Listed entries »
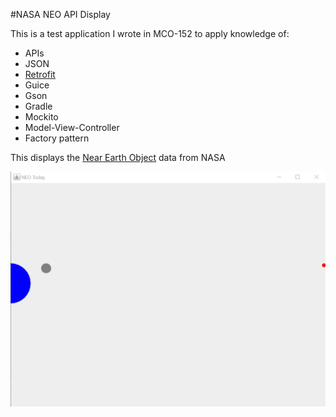 #NASA NEO API Display

This is a test application I wrote in MCO-152 to apply knowledge of:

* APIs
* JSON
* [Retrofit](https://square.github.io/retrofit/)
* Guice
* Gson
* Gradle
* Mockito
* Model-View-Controller
* Factory pattern

This displays the [Near Earth Object](https://api.nasa.gov/) data from NASA

![Alt](screenshots/neo.png "Main Application Frame")
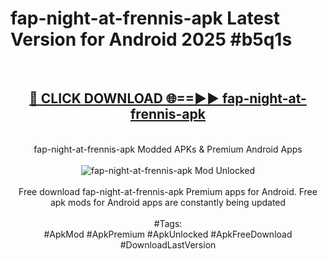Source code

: <h1>fap-night-at-frennis-apk Latest Version for Android 2025 #b5q1s</h1>
<br>
<div align="center">
<h2><a href="https://app.mediaupload.pro/?title=fap-night-at-frennis-apk&ref=4FST" rel="nofollow">🔴 CLICK DOWNLOAD 🌐==►► fap-night-at-frennis-apk</a></h2>
<br>
fap-night-at-frennis-apk Modded APKs & Premium Android Apps
<br>
<br>
<a href="https://app.mediaupload.pro/?title=fap-night-at-frennis-apk&ref=4FST" rel="nofollow" data-target="animated-image.originalLink"><img src="https://github.com/user-attachments/assets/0f9c940e-d8b0-45ae-aac7-cd30a18b3e1c" alt="fap-night-at-frennis-apk Mod Unlocked" style="max-width: 100%; display: inline-block;" data-target="animated-image.originalImage"></a>
<br><br>
Free download fap-night-at-frennis-apk Premium apps for Android. Free apk mods for Android apps are constantly being updated
<br><br>
#Tags:
<br>
#ApkMod #ApkPremium #ApkUnlocked #ApkFreeDownload #DownloadLastVersion
</div>
<br>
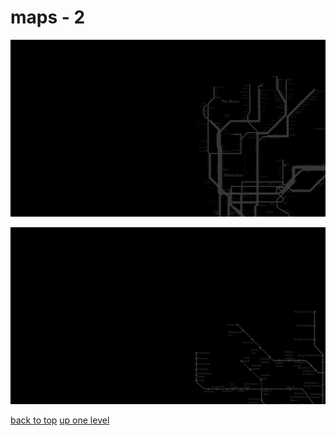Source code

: # maps - 2
[![new_york_city_subway_map.png](/terminal/grey%20on%20black/big/maps/new_york_city_subway_map.png "new_york_city_subway_map.png")](/terminal/grey%20on%20black/big/maps/new_york_city_subway_map.png)

[![tehran_metro_map_v1_0.png](/terminal/grey%20on%20black/big/maps/tehran_metro_map_v1_0.png "tehran_metro_map_v1_0.png")](/terminal/grey%20on%20black/big/maps/tehran_metro_map_v1_0.png)



[back to top](#)
[up one level](/terminal/grey%20on%20black/big/README.MD)
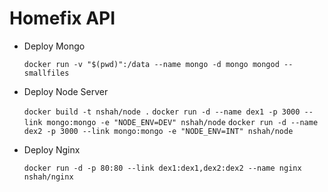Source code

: # Homefix API

* Deploy Mongo

    `docker run -v "$(pwd)":/data --name mongo -d mongo mongod --smallfiles`
    
* Deploy Node Server

    `docker build -t nshah/node .`
    `docker run -d --name dex1 -p 3000 --link mongo:mongo -e "NODE_ENV=DEV" nshah/node`
    `docker run -d --name dex2 -p 3000 --link mongo:mongo -e "NODE_ENV=INT" nshah/node`
    
* Deploy Nginx

    `docker run -d -p 80:80 --link dex1:dex1,dex2:dex2 --name nginx nshah/nginx`
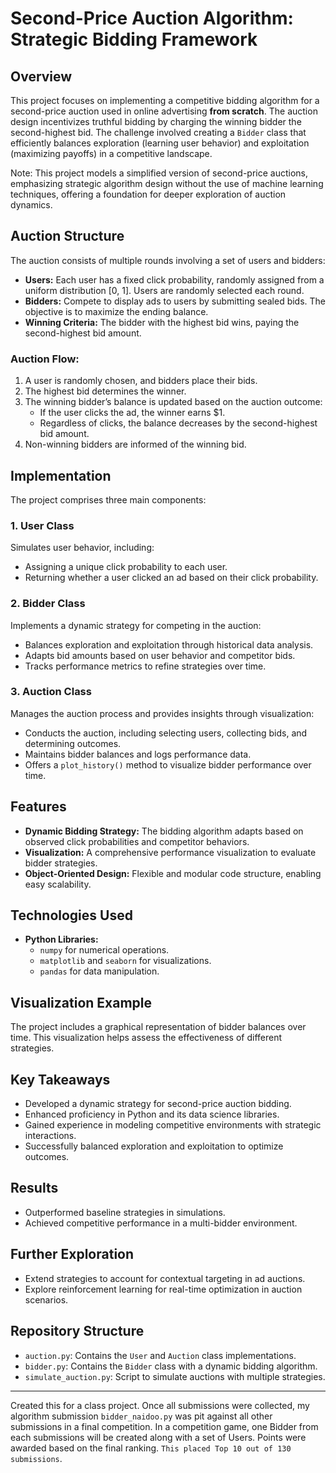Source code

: # Second-Price Auction Algorithm: Strategic Bidding Framework

## **Overview**
This project focuses on implementing a competitive bidding algorithm for a second-price auction used in online advertising **from scratch**. The auction design incentivizes truthful bidding by charging the winning bidder the second-highest bid. The challenge involved creating a `Bidder` class that efficiently balances exploration (learning user behavior) and exploitation (maximizing payoffs) in a competitive landscape.

Note: This project models a simplified version of second-price auctions, emphasizing strategic algorithm design without the use of machine learning techniques, offering a foundation for deeper exploration of auction dynamics.

## **Auction Structure**
The auction consists of multiple rounds involving a set of users and bidders:
- **Users:** Each user has a fixed click probability, randomly assigned from a uniform distribution [0, 1]. Users are randomly selected each round.
- **Bidders:** Compete to display ads to users by submitting sealed bids. The objective is to maximize the ending balance.
- **Winning Criteria:** The bidder with the highest bid wins, paying the second-highest bid amount.

### Auction Flow:
1. A user is randomly chosen, and bidders place their bids.
2. The highest bid determines the winner.
3. The winning bidder’s balance is updated based on the auction outcome:
   - If the user clicks the ad, the winner earns \$1.
   - Regardless of clicks, the balance decreases by the second-highest bid amount.
4. Non-winning bidders are informed of the winning bid.

## **Implementation**
The project comprises three main components: 

### **1. User Class**
Simulates user behavior, including:
- Assigning a unique click probability to each user.
- Returning whether a user clicked an ad based on their click probability.

### **2. Bidder Class**
Implements a dynamic strategy for competing in the auction:
- Balances exploration and exploitation through historical data analysis.
- Adapts bid amounts based on user behavior and competitor bids.
- Tracks performance metrics to refine strategies over time.

### **3. Auction Class**
Manages the auction process and provides insights through visualization:
- Conducts the auction, including selecting users, collecting bids, and determining outcomes.
- Maintains bidder balances and logs performance data.
- Offers a `plot_history()` method to visualize bidder performance over time.

## **Features**
- **Dynamic Bidding Strategy:** The bidding algorithm adapts based on observed click probabilities and competitor behaviors.
- **Visualization:** A comprehensive performance visualization to evaluate bidder strategies.
- **Object-Oriented Design:** Flexible and modular code structure, enabling easy scalability.

## **Technologies Used**
- **Python Libraries:** 
  - `numpy` for numerical operations.
  - `matplotlib` and `seaborn` for visualizations.
  - `pandas` for data manipulation.
  
## **Visualization Example**
The project includes a graphical representation of bidder balances over time. This visualization helps assess the effectiveness of different strategies.

## **Key Takeaways**
- Developed a dynamic strategy for second-price auction bidding.
- Enhanced proficiency in Python and its data science libraries.
- Gained experience in modeling competitive environments with strategic interactions.
- Successfully balanced exploration and exploitation to optimize outcomes.

## **Results**
- Outperformed baseline strategies in simulations.
- Achieved competitive performance in a multi-bidder environment.

## **Further Exploration**
- Extend strategies to account for contextual targeting in ad auctions.
- Explore reinforcement learning for real-time optimization in auction scenarios.

## **Repository Structure**
- `auction.py`: Contains the `User` and `Auction` class implementations.
- `bidder.py`: Contains the `Bidder` class with a dynamic bidding algorithm.
- `simulate_auction.py`: Script to simulate auctions with multiple strategies.

---

Created this for a class project. Once all submissions were collected, my algorithm submission `bidder_naidoo.py` was pit against all other submissions in a final competition. In a competition game, one Bidder from each submissions will be created along with a set of Users. Points were awarded based on the final ranking. `This placed Top 10 out of 130 submissions`.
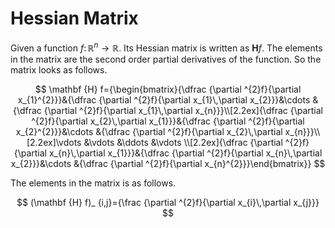 # Hessian Matrix

Given a function $f\colon \mathbb {R} ^{n}\to \mathbb {R}$.
Its Hessian matrix is written as $\mathbf{H} f$.
The elements in the matrix are the second order partial derivatives of the function.
So the matrix looks as follows.

$$
\mathbf {H} f={\begin{bmatrix}{\dfrac {\partial ^{2}f}{\partial x_{1}^{2}}}&{\dfrac {\partial ^{2}f}{\partial x_{1}\,\partial x_{2}}}&\cdots &{\dfrac {\partial ^{2}f}{\partial x_{1}\,\partial x_{n}}}\\[2.2ex]{\dfrac {\partial ^{2}f}{\partial x_{2}\,\partial x_{1}}}&{\dfrac {\partial ^{2}f}{\partial x_{2}^{2}}}&\cdots &{\dfrac {\partial ^{2}f}{\partial x_{2}\,\partial x_{n}}}\\[2.2ex]\vdots &\vdots &\ddots &\vdots \\[2.2ex]{\dfrac {\partial ^{2}f}{\partial x_{n}\,\partial x_{1}}}&{\dfrac {\partial ^{2}f}{\partial x_{n}\,\partial x_{2}}}&\cdots &{\dfrac {\partial ^{2}f}{\partial x_{n}^{2}}}\end{bmatrix}}
$$

The elements in the matrix is as follows.

$$
(\mathbf {H} f)_ {i,j}={\frac {\partial ^{2}f}{\partial x_{i}\,\partial x_{j}}}
$$

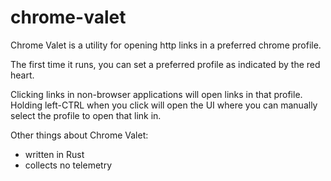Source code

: # chrome-valet

Chrome Valet is a utility for opening http links in a preferred chrome profile.

The first time it runs, you can set a preferred profile as indicated by the red heart.

Clicking links in non-browser applications will open links in that profile. Holding left-CTRL when you click will open the UI where you can manually select the profile to open that link in.

Other things about Chrome Valet:
 - written in Rust
 - collects no telemetry
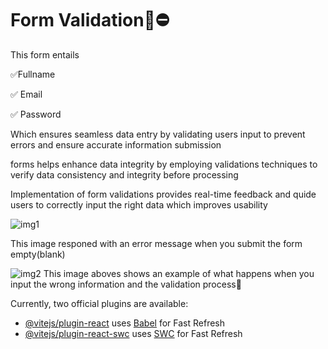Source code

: # Form Validation📃⛔

<p>This form entails </p>
<p>✅Fullname</p>
<p>✅ Email</p>
<p>✅ Password</p>

<p>Which ensures seamless data entry by validating users input to prevent errors and ensure accurate information submission</p>
<p>forms helps enhance data integrity by employing validations techniques to verify data consistency and integrity before processing</p>
<p>Implementation of form validations provides real-time feedback and quide users to correctly input the right data which improves usability</p>

![img1](https://github.com/syntax019/form-validation/blob/master/src/assets/err1.png)

This image responed with an error message when you submit the form empty(blank)

![img2](https://github.com/syntax019/form-validation/blob/master/src/assets/err2.png)
This image aboves shows an example of what happens when you input the wrong information and the validation process🤖

Currently, two official plugins are available:

- [@vitejs/plugin-react](https://github.com/vitejs/vite-plugin-react/blob/main/packages/plugin-react/README.md) uses [Babel](https://babeljs.io/) for Fast Refresh
- [@vitejs/plugin-react-swc](https://github.com/vitejs/vite-plugin-react-swc) uses [SWC](https://swc.rs/) for Fast Refresh
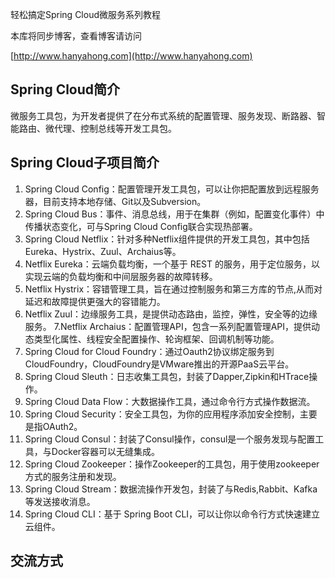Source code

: 轻松搞定Spring Cloud微服务系列教程


本库将同步博客，查看博客请访问

 [http://www.hanyahong.com](http://www.hanyahong.com)

## Spring Cloud简介
微服务工具包，为开发者提供了在分布式系统的配置管理、服务发现、断路器、智能路由、微代理、控制总线等开发工具包。

## Spring Cloud子项目简介
1. Spring Cloud Config：配置管理开发工具包，可以让你把配置放到远程服务器，目前支持本地存储、Git以及Subversion。
2. Spring Cloud Bus：事件、消息总线，用于在集群（例如，配置变化事件）中传播状态变化，可与Spring Cloud Config联合实现热部署。
3. Spring Cloud Netflix：针对多种Netflix组件提供的开发工具包，其中包括Eureka、Hystrix、Zuul、Archaius等。
4. Netflix Eureka：云端负载均衡，一个基于 REST 的服务，用于定位服务，以实现云端的负载均衡和中间层服务器的故障转移。
5. Netflix Hystrix：容错管理工具，旨在通过控制服务和第三方库的节点,从而对延迟和故障提供更强大的容错能力。
6. Netflix Zuul：边缘服务工具，是提供动态路由，监控，弹性，安全等的边缘服务。
7.Netflix Archaius：配置管理API，包含一系列配置管理API，提供动态类型化属性、线程安全配置操作、轮询框架、回调机制等功能。
8. Spring Cloud for Cloud Foundry：通过Oauth2协议绑定服务到CloudFoundry，CloudFoundry是VMware推出的开源PaaS云平台。
9. Spring Cloud Sleuth：日志收集工具包，封装了Dapper,Zipkin和HTrace操作。
10. Spring Cloud Data Flow：大数据操作工具，通过命令行方式操作数据流。
11. Spring Cloud Security：安全工具包，为你的应用程序添加安全控制，主要是指OAuth2。
12. Spring Cloud Consul：封装了Consul操作，consul是一个服务发现与配置工具，与Docker容器可以无缝集成。
13. Spring Cloud Zookeeper：操作Zookeeper的工具包，用于使用zookeeper方式的服务注册和发现。
14. Spring Cloud Stream：数据流操作开发包，封装了与Redis,Rabbit、Kafka等发送接收消息。
15. Spring Cloud CLI：基于 Spring Boot CLI，可以让你以命令行方式快速建立云组件。

## 交流方式


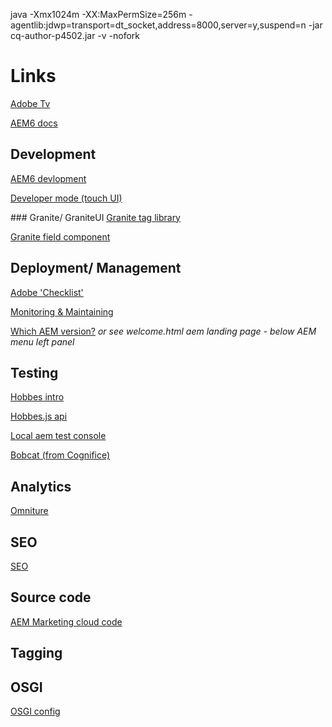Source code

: java -Xmx1024m -XX:MaxPermSize=256m -agentlib:jdwp=transport=dt_socket,address=8000,server=y,suspend=n -jar cq-author-p4502.jar -v -nofork

# Links
[Adobe Tv](https://tv.adobe.com/videos/omniture/)

[AEM6 docs](https://helpx.adobe.com/support/experience-manager/6-3.html)

## Development
[AEM6 devlopment](https://helpx.adobe.com/experience-manager/6-3/sites/developing/user-guide.html)

[Developer mode (touch UI)](https://helpx.adobe.com/experience-manager/6-3/sites/developing/using/developer-mode.html)

### Granite/ GraniteUI
[Granite tag library](https://helpx.adobe.com/experience-manager/6-3/sites/developing/using/taglib.html)

[Granite field component](https://helpx.adobe.com/experience-manager/6-3/sites/developing/using/granite-ui-component.html)

## Deployment/ Management
[Adobe 'Checklist'](https://helpx.adobe.com/experience-manager/6-3/managing/using/best-practices-further-reference.html#KeyPerformanceIndicatorsandTargetMetrics)

[Monitoring & Maintaining](https://helpx.adobe.com/experience-manager/6-3/sites/deploying/using/monitoring-and-maintaining.html#MonitoringPerformance)

[Which AEM version?](http://localhost:4502/system/console/status-productinfo)
_or see welcome.html aem landing page - below AEM menu left panel_

## Testing
[Hobbes intro](https://helpx.adobe.com/experience-manager/6-3/sites/developing/using/hobbes.html)

[Hobbes.js api](https://helpx.adobe.com/experience-manager/6-3/sites/developing/using/reference-materials/test-api/index.html)

[Local aem test console]()

[Bobcat (from Cognifice)](https://github.com/Cognifide/bobcat)

## Analytics
[Omniture](https://marketing.adobe.com/developer/get-started/exchange/c-adobe-analytics-build)

## SEO
[SEO](https://helpx.adobe.com/experience-manager/6-3/managing/using/seo-and-url-management.html)

## Source code
[AEM Marketing cloud code](https://github.com/Adobe-Marketing-Cloud)

## Tagging
[](https://helpx.adobe.com/experience-manager/6-3/sites/developing/using/framework.html)

## OSGI
[OSGI config](https://helpx.adobe.com/experience-manager/6-2/sites/deploying/using/osgi-configuration-settings.html)
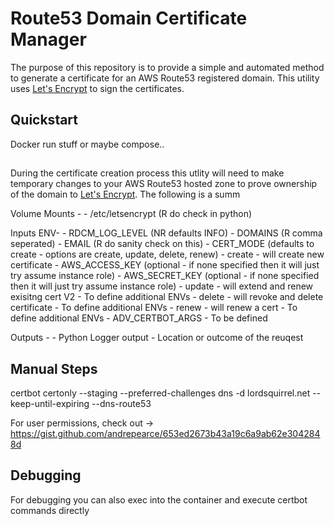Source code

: # Route53 Domain Certificate Manager

The purpose of this repository is to provide a simple and automated method to generate a certificate for an AWS Route53 registered domain. This utility uses [Let's Encrypt](https://letsencrypt.org/) to sign the certificates.

## Quickstart

Docker run stuff or maybe compose..

##


During the certificate creation process this utlity will need to make temporary changes to your AWS Route53 hosted zone to prove ownership of the domain to [Let's Encrypt](https://letsencrypt.org/). The following is a summ


Volume Mounts -
    - /etc/letsencrypt (R do check in python)

Inputs ENV-
    - RDCM_LOG_LEVEL (NR defaults INFO)
    - DOMAINS (R comma seperated)
    - EMAIL (R do sanity check on this)
    - CERT_MODE (defaults to create - options are create, update, delete, renew)
        - create - will create new certificate
            - AWS_ACCESS_KEY (optional - if none specified then it will just try assume instance role)
            - AWS_SECRET_KEY (optional - if none specified then it will just try assume instance role)
        - update - will extend and renew exisitng cert V2
            - To define additional ENVs
        - delete - will revoke and delete certificate
            - To define additional ENVs
        - renew - will renew a cert
            - To define additional ENVs
    - ADV_CERTBOT_ARGS - To be defined


Outputs -
    - Python Logger output
    - Location or outcome of the reuqest

## Manual Steps
certbot certonly --staging --preferred-challenges dns -d lordsquirrel.net --keep-until-expiring --dns-route53

For user permissions, check out -> https://gist.github.com/andrepearce/653ed2673b43a19c6a9ab62e3042848d

## Debugging
For debugging you can also exec into the container and execute certbot commands directly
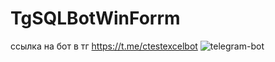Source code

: 
# TgSQLBotWinForrm
ссылка на бот в тг https://t.me/ctestexcelbot
![telegram-bot](https://github.com/parzival-2077/TgSQLBotWinForrm/assets/89209738/4a02081e-e87c-4b36-b7f9-2216c8fb5655)
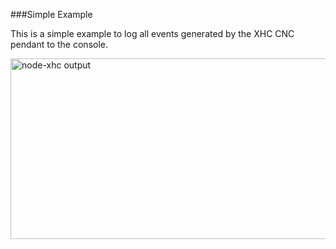 ###Simple Example

This is a simple example to log all events generated by the XHC CNC pendant to the console.


<a href="https://www.flickr.com/photos/rileyporter/16560496269" title="node-xhc output by Riley Porter, on Flickr"><img src="https://farm9.staticflickr.com/8630/16560496269_b1485f76f9_b.jpg" width="1024" height="289" alt="node-xhc output"></a>
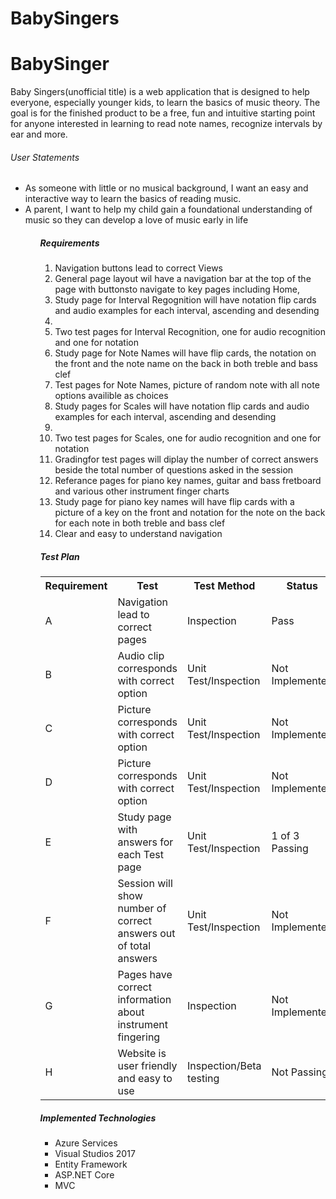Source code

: # BabySingers
# BabySinger
<p>Baby Singers(unofficial title) is a web application that is designed to help everyone, especially younger kids, to learn the basics of music theory. The goal is for the finished product to be a free, fun and intuitive starting point for anyone interested in learning to read note names, recognize intervals by ear and more.</p>
          <h6>User Statements</h6>
 <ul>
      <li>As someone with little or no musical background, I want an easy and interactive way to learn the basics of reading music.</li>
 <li>A parent, I want to help my child gain a foundational understanding of music so they can develop a love of music early in life</li>
 <ul>
<h5>Requirements</h5>
 <ol>
   <li>Navigation buttons lead to correct Views</li>
   <li>General page layout wil have a navigation bar at the top of the page with buttonsto navigate to key pages including Home, 
   <li>Study page for Interval Regognition will have notation flip cards and audio examples for each interval, ascending and desending<li>
   <li>Two test pages for Interval Recognition, one for audio recognition and one for notation</li>
   <li>Study page for Note Names will have flip cards, the notation on the front and the note name on the back in both treble and bass clef</li>
   <li>Test pages for Note Names, picture of random note with all note options availible as choices</li>
   <li>Study pages for Scales will have notation flip cards and audio examples for each interval, ascending and desending<li>
   <li>Two test pages for Scales, one for audio recognition and one for notation</li>
   <li>Gradingfor test pages will diplay the number of correct answers beside the total number of questions asked in the session</li>
   <li>Referance pages for piano key names, guitar and bass fretboard and various other instrument finger charts</li>
   <li>Study page for piano key names will have flip cards with a picture of a key on the front and notation for the note on the back for each note in both treble and bass clef</li>
   <li>Clear and easy to understand navigation</li>
 </ol>
     <h5>Test Plan</h5>
     <table>
      <tr>
        <th>Requirement</th>
        <th>Test</th>
        <th>Test Method</th>
        <th>Status</th>
      </tr>
      <tr>
        <td>A</td>
        <td>Navigation lead to correct pages</td>
        <td>Inspection</td>
        <td>Pass</td>
      </tr>
      <tr>
        <td>B</td>
        <td>Audio clip corresponds with correct option</td>
        <td>Unit Test/Inspection</td>
        <td>Not Implemented</td>
      </tr>
       <tr>
        <td>C</td>
        <td>Picture corresponds with correct option</td>
        <td>Unit Test/Inspection</td>
        <td>Not Implemented</td>
      </tr>
       <tr>
        <td>D</td>
        <td>Picture corresponds with correct option</td>
        <td>Unit Test/Inspection</td>
        <td>Not Implemented</td>
      </tr>
       <tr>
        <td>E</td>
        <td>Study page with answers for each Test page</td>
        <td>Unit Test/Inspection</td>
        <td>1 of 3 Passing</td>
      </tr>
       <tr>
        <td>F</td>
        <td>Session will show number of correct answers out of total answers</td>
        <td>Unit Test/Inspection</td>
        <td>Not Implemented</td>
      </tr>
       <tr>
        <td>G</td>
        <td>Pages have correct information about instrument fingering</td>
        <td>Inspection</td>
        <td>Not Implemented</td>
      </tr>
       <tr>
        <td>H</td>
        <td>Website is user friendly and easy to use</td>
        <td>Inspection/Beta testing</td>
        <td>Not Passing</td>
      </tr>
    </table>
     <h5>Implemented Technologies</h5>
     <ul>
       <li>Azure Services</li>
       <li>Visual Studios 2017</li>
       <li>Entity Framework</li>
       <li>ASP.NET Core</li>
       <li>MVC</li>
     </ui>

Exercise aim »
Before answering, find the line with "This displays the" in the records above; then reproduce exactly each line from the first through that line, leaving out pictures.

Response area »
 #NASA NEO API Display

This is a test application I wrote in MCO-152 to apply knowledge of:

* APIs
* JSON
* [Retrofit](https://square.github.io/retrofit/)
* Guice
* Gson
* Gradle
* Mockito
* Model-View-Controller
* Factory pattern

This displays the [Near Earth Object](https://api.nasa.gov/) data from NASA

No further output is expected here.